Stalinist Subjects is the largest and the most ambitious of the three collections. For a start it is trilingual, with roughly equal numbers of contributions in German (9), English (8) and French (6), a wide-ranging introduction by the editors in both German and English and English summaries of all chapters. Studer and Haumann describe as one of its objects that of bringing together the fields of Russian history and communist history, hence some three-quarters of the contributions deal primarily with some aspect of Soviet history while the remainder draw on the French, Swiss and Belgian cases and the distinct political milieu that was the Comintern itself. Contributors range from prominent revisionists like Gabor Rittersporn to Nicolas Werth, who wrote on state violence and terror in the anything-but-revisionist Livre noir du communisme. As well as the work of Haumann himself, the collection also features a number of younger Swiss historians previously unknown to me. An introduction by Haumann and Studer provides both historiographical and theoretical bearings, locating the collection in the context of the cultural turn and characterising stalinism as a collective social project in which the mobilisation of identity was central. In subjecting newly accessible sources to a variety of cultural-historical readings, the aim, tentatively expressed, is to help establish new explanatory schemes for stalinism and the 'agents, typology and function' of the stalinist state apparatus (p39).

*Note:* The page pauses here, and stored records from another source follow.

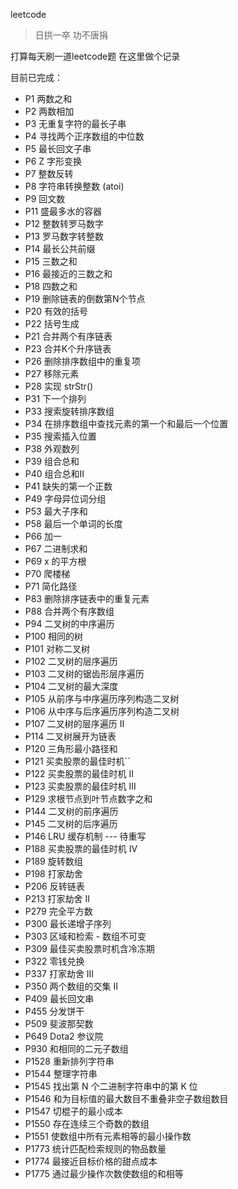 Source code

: leetcode

> 日拱一卒 功不唐捐

打算每天刷一道leetcode题 在这里做个记录

目前已完成：

* P1    两数之和
* P2    两数相加
* P3    无重复字符的最长子串
* P4    寻找两个正序数组的中位数
* P5    最长回文子串
* P6    Z 字形变换
* P7    整数反转
* P8    字符串转换整数 (atoi)
* P9    回文数
* P11   盛最多水的容器
* P12   整数转罗马数字
* P13   罗马数字转整数
* P14   最长公共前缀
* P15   三数之和
* P16   最接近的三数之和
* P18   四数之和
* P19   删除链表的倒数第N个节点
* P20   有效的括号
* P22   括号生成
* P21   合并两个有序链表
* P23   合并K个升序链表  
* P26   删除排序数组中的重复项
* P27   移除元素
* P28   实现 strStr()
* P31   下一个排列
* P33   搜索旋转排序数组
* P34   在排序数组中查找元素的第一个和最后一个位置
* P35   搜索插入位置
* P38   外观数列
* P39   组合总和
* P40   组合总和II
* P41   缺失的第一个正数
* P49   字母异位词分组
* P53   最大子序和  
* P58   最后一个单词的长度  
* P66   加一
* P67   二进制求和
* P69   x 的平方根
* P70   爬楼梯 
* P71   简化路径
* P83   删除排序链表中的重复元素
* P88   合并两个有序数组
* P94   二叉树的中序遍历
* P100  相同的树
* P101  对称二叉树
* P102  二叉树的层序遍历
* P103  二叉树的锯齿形层序遍历
* P104  二叉树的最大深度
* P105  从前序与中序遍历序列构造二叉树
* P106  从中序与后序遍历序列构造二叉树
* P107  二叉树的层序遍历 II
* P114  二叉树展开为链表
* P120  三角形最小路径和
* P121  买卖股票的最佳时机``
* P122  买卖股票的最佳时机 II
* P123  买卖股票的最佳时机 III
* P129  求根节点到叶节点数字之和
* P144  二叉树的前序遍历
* P145  二叉树的后序遍历
* P146  LRU 缓存机制  --- 待重写
* P188  买卖股票的最佳时机 IV  
* P189  旋转数组
* P198  打家劫舍
* P206  反转链表
* P213  打家劫舍 II
* P279  完全平方数
* P300  最长递增子序列
* P303  区域和检索 - 数组不可变
* P309  最佳买卖股票时机含冷冻期
* P322  零钱兑换
* P337  打家劫舍 III
* P350  两个数组的交集 II
* P409  最长回文串
* P455  分发饼干
* P509  斐波那契数
* P649  Dota2 参议院
* P930  和相同的二元子数组  
* P1528 重新排列字符串 
* P1544 整理字符串 
* P1545 找出第 N 个二进制字符串中的第 K 位
* P1546 和为目标值的最大数目不重叠非空子数组数目 
* P1547 切棍子的最小成本
* P1550 存在连续三个奇数的数组 
* P1551 使数组中所有元素相等的最小操作数  
* P1773 统计匹配检索规则的物品数量
* P1774 最接近目标价格的甜点成本
* P1775 通过最少操作次数使数组的和相等
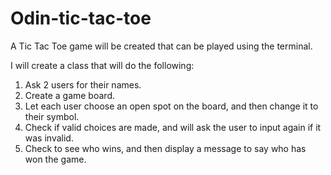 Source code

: # Odin-tic-tac-toe

A Tic Tac Toe game will be created that can be played using the terminal.

I will create a class that will do the following:
1. Ask 2 users for their names.
2. Create a game board.
3. Let each user choose an open spot on the board, and then change it to their symbol.
4. Check if valid choices are made, and will ask the user to input again if it was invalid.
5. Check to see who wins, and then display a message to say who has won the game.
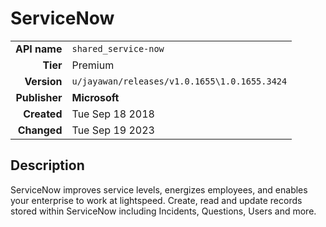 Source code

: # ServiceNow
| | |
|-:|-|
|**API name**|`shared_service-now`|
|**Tier**|Premium|
|**Version**|`u/jayawan/releases/v1.0.1655\1.0.1655.3424`|
|**Publisher**|**Microsoft**|
|**Created**|Tue Sep 18 2018|
|**Changed**|Tue Sep 19 2023|

## Description
ServiceNow improves service levels, energizes employees, and enables your enterprise to work at lightspeed. Create, read and update records stored within ServiceNow including Incidents, Questions, Users and more.

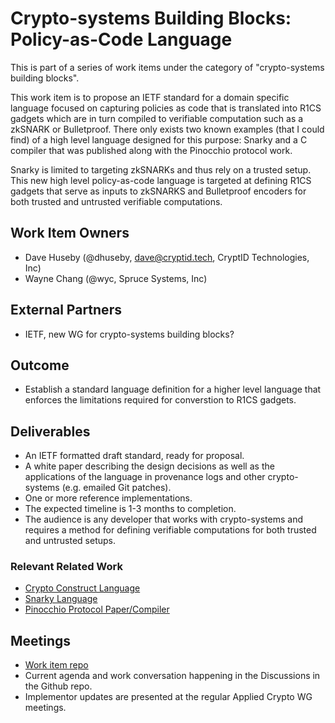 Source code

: # Crypto-systems Building Blocks: Policy-as-Code Language

This is part of a series of work items under the category of "crypto-systems
building blocks".

This work item is to propose an IETF standard for a domain specific language
focused on capturing policies as code that is translated into R1CS gadgets
which are in turn compiled to verifiable computation such as a zkSNARK or
Bulletproof. There only exists two known examples (that I could find) of a
high level language designed for this purpose: Snarky and a C compiler that was
published along with the Pinocchio protocol work.

Snarky is limited to targeting zkSNARKs and thus rely on a trusted setup. This
new high level policy-as-code language is targeted at defining R1CS gadgets
that serve as inputs to zkSNARKS and Bulletproof encoders for both trusted
and untrusted verifiable computations.

## Work Item Owners
- Dave Huseby (@dhuseby, dave@cryptid.tech, CryptID Technologies, Inc)
- Wayne Chang (@wyc, Spruce Systems, Inc)

## External Partners
- IETF, new WG for crypto-systems building blocks?

## Outcome
- Establish a standard language definition for a higher level language that
  enforces the limitations required for converstion to R1CS gadgets.

## Deliverables
- An IETF formatted draft standard, ready for proposal.
- A white paper describing the design decisions as well as the applications of
  the language in provenance logs and other crypto-systems (e.g. emailed Git
  patches).
- One or more reference implementations.
- The expected timeline is 1-3 months to completion.
- The audience is any developer that works with crypto-systems and requires a
  method for defining verifiable computations for both trusted and untrusted
  setups.

### Relevant Related Work
- [Crypto Construct Language][0]
- [Snarky Language][1]
- [Pinocchio Protocol Paper/Compiler][2]

## Meetings
- [Work item repo][3]
- Current agenda and work conversation happening in the Discussions in the
  Github repo.
- Implementor updates are presented at the regular Applied Crypto WG meetings.

[0]: https://github.com/dhuseby/cclang
[1]: https://github.com/o1-labs/snarky
[2]: https://eprint.iacr.org/2013/279.pdf
[3]: https://github.com/decentralized-identity/policy-as-code
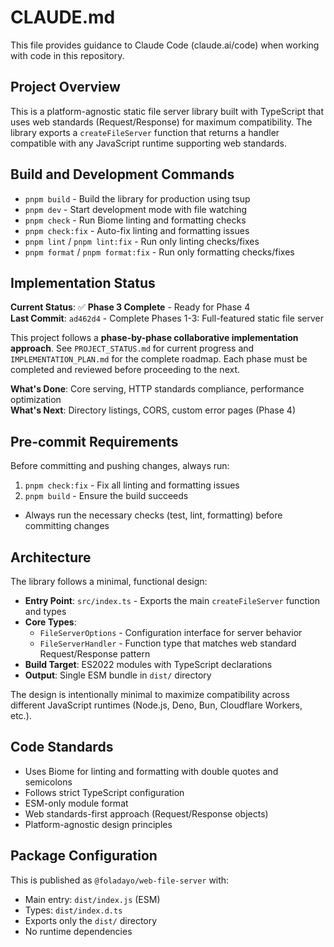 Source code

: # CLAUDE.md

This file provides guidance to Claude Code (claude.ai/code) when working with code in this repository.

## Project Overview

This is a platform-agnostic static file server library built with TypeScript that uses web standards (Request/Response) for maximum compatibility. The library exports a `createFileServer` function that returns a handler compatible with any JavaScript runtime supporting web standards.

## Build and Development Commands

- `pnpm build` - Build the library for production using tsup
- `pnpm dev` - Start development mode with file watching
- `pnpm check` - Run Biome linting and formatting checks
- `pnpm check:fix` - Auto-fix linting and formatting issues
- `pnpm lint` / `pnpm lint:fix` - Run only linting checks/fixes
- `pnpm format` / `pnpm format:fix` - Run only formatting checks/fixes

## Implementation Status

**Current Status**: ✅ **Phase 3 Complete** - Ready for Phase 4  
**Last Commit**: `ad462d4` - Complete Phases 1-3: Full-featured static file server

This project follows a **phase-by-phase collaborative implementation approach**. See `PROJECT_STATUS.md` for current progress and `IMPLEMENTATION_PLAN.md` for the complete roadmap. Each phase must be completed and reviewed before proceeding to the next.

**What's Done**: Core serving, HTTP standards compliance, performance optimization  
**What's Next**: Directory listings, CORS, custom error pages (Phase 4)

## Pre-commit Requirements

Before committing and pushing changes, always run:
1. `pnpm check:fix` - Fix all linting and formatting issues
2. `pnpm build` - Ensure the build succeeds
- Always run the necessary checks (test, lint, formatting) before committing changes

## Architecture

The library follows a minimal, functional design:

- **Entry Point**: `src/index.ts` - Exports the main `createFileServer` function and types
- **Core Types**: 
  - `FileServerOptions` - Configuration interface for server behavior
  - `FileServerHandler` - Function type that matches web standard Request/Response pattern
- **Build Target**: ES2022 modules with TypeScript declarations
- **Output**: Single ESM bundle in `dist/` directory

The design is intentionally minimal to maximize compatibility across different JavaScript runtimes (Node.js, Deno, Bun, Cloudflare Workers, etc.).

## Code Standards

- Uses Biome for linting and formatting with double quotes and semicolons
- Follows strict TypeScript configuration
- ESM-only module format
- Web standards-first approach (Request/Response objects)
- Platform-agnostic design principles

## Package Configuration

This is published as `@foladayo/web-file-server` with:
- Main entry: `dist/index.js` (ESM)
- Types: `dist/index.d.ts`
- Exports only the `dist/` directory
- No runtime dependencies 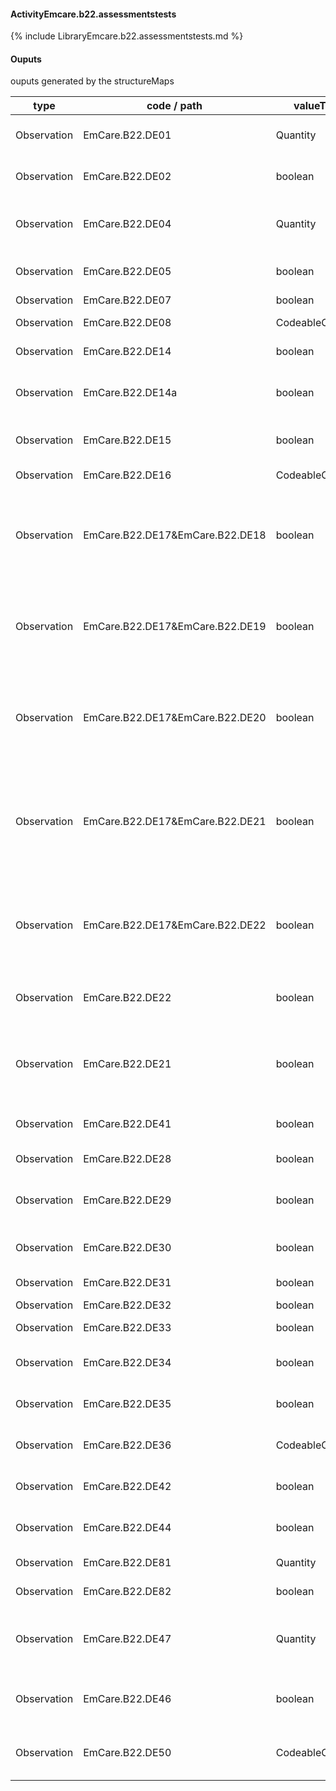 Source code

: #### ActivityEmcare.b22.assessmentstests

{% include LibraryEmcare.b22.assessmentstests.md %}
#### Ouputs

ouputs generated by the structureMaps

| type | code / path | valueType | Description |
|---|---|---|---|
| Observation | EmCare.B22.DE01 | Quantity | Respiratory Rate (breaths per minute) |
| Observation | EmCare.B22.DE02 | boolean | Unable to perform Respiratory Rate at this time |
| Observation | EmCare.B22.DE04 | Quantity | Respiratory Rate Second Count (breaths per minute) |
| Observation | EmCare.B22.DE05 | boolean | Respiratory Rate Second Count Not Possible |
| Observation | EmCare.B22.DE07 | boolean | Fast Breathing |
| Observation | EmCare.B22.DE08 | CodeableConcept | Oral Fluid Test Results |
| Observation | EmCare.B22.DE14 | boolean | Unable to Perform Oral Fluid Test |
| Observation | EmCare.B22.DE14a | boolean | Completely Unable to Drink or Vomits Immediately / Everything |
| Observation | EmCare.B22.DE15 | boolean | Has the Child had anything to drink today? |
| Observation | EmCare.B22.DE16 | CodeableConcept | How did the child last drink |
| Observation | EmCare.B22.DE17&EmCare.B22.DE18 | boolean | Inhaled Bronchodilator Trial Results:Chest Indrawing (post inhaled bronchodilator trial) |
| Observation | EmCare.B22.DE17&EmCare.B22.DE19 | boolean | Inhaled Bronchodilator Trial Results:Respiratory Rate (post inhaled bronchodilator trial) |
| Observation | EmCare.B22.DE17&EmCare.B22.DE20 | boolean | Inhaled Bronchodilator Trial Results:Fast Breathing (post inhaled bronchodilator trial) |
| Observation | EmCare.B22.DE17&EmCare.B22.DE21 | boolean | Inhaled Bronchodilator Trial Results:No Fast Breathing and No Chest Indrawing (post Inhaled Bronchodilator Trial) |
| Observation | EmCare.B22.DE17&EmCare.B22.DE22 | boolean | Inhaled Bronchodilator Trial Results:Inhaled Bronchodilator Trial Not Feasible or Available |
| Observation | EmCare.B22.DE22 | boolean | Inhaled Bronchodilator Trial Not Feasible or Available |
| Observation | EmCare.B22.DE21 | boolean | No Fast Breathing and No Chest Indrawing (post Inhaled Bronchodilator Trial) |
| Observation | EmCare.B22.DE41 | boolean | Breastfeeding Assessment Not Possible |
| Observation | EmCare.B22.DE28 | boolean | Breastfed in the previous hour |
| Observation | EmCare.B22.DE29 | boolean | Mother able to wait until young infant is willing to breastfeed again |
| Observation | EmCare.B22.DE30 | boolean | Mother reports difficulty breastfeeding |
| Observation | EmCare.B22.DE31 | boolean | Chin Touching Breast |
| Observation | EmCare.B22.DE32 | boolean | Mouth Wide Open |
| Observation | EmCare.B22.DE33 | boolean | Lower Lip Turned Outwards |
| Observation | EmCare.B22.DE34 | boolean | More Areola Visible above than below the Mouth |
| Observation | EmCare.B22.DE35 | boolean | Slow Deep Sucks, Sometimes Pausing |
| Observation | EmCare.B22.DE36 | CodeableConcept | Breastfeeding Assessment Results |
| Observation | EmCare.B22.DE42 | boolean | Difficulty Breastfeeding Reported |
| Observation | EmCare.B22.DE44 | boolean | Difficulty Breastfeeding Observed |
| Observation | EmCare.B22.DE81 | Quantity | Hemoglobin (Hb) g/dL |
| Observation | EmCare.B22.DE82 | boolean | Hemoglobin Test Not Available |
| Observation | EmCare.B22.DE47 | Quantity | Axillary Temperature (second measurement, degrees Celcius) |
| Observation | EmCare.B22.DE46 | boolean | Second Temperature Measurement Not Feasible |
| Observation | EmCare.B22.DE50 | CodeableConcept | Measured Temperature (second measurement) |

If the collections confirm the increasingly transnational character of the literature on stalinism, this should not therefore be mistaken for a sort of general historiographical melting-pot in which disparate traditions and perspectives are indiscriminately thrown together. Not only are distinct intellectual traditions and political conjunctures reflected in what remain anything but uniform historiographies. Beyond that, even the forms of interaction between them are not diffuse and interchangeable but represent quite specific lines of development. Already there was discernible within the Siècle des communismes project the coming together of two particularly influential traditions in recent communist historiography. One was a mainly Francophone literature on communist identities, in which influences like Foucault and also Bourdieu combine with strong intellectual traditions of prosopography and political sociology. The other was a mainly Anglophone literature on Soviet communism, the famous 'revisionism' and its offshoots, which provided the majority of contributions in the 'Russian' section of Le siècle des communismes. Stalinist Subjects takes this further, just as Stalin's Terror features a Russian and German scholarship to some extent rooted in the experience of totalitarianism and the need to bear witness to its tragedies as well as make sense of them. Other connections remain to be made. One, as the introduction to Stalinist Subjects points out, is the extension of Russian history into 'Eastern European history'. Another might be the extension of the communist history component into southern Europe, the Nordic countries, Asia or Latin America. For any such projects, these volumes will provide a major stimulus and point of reference.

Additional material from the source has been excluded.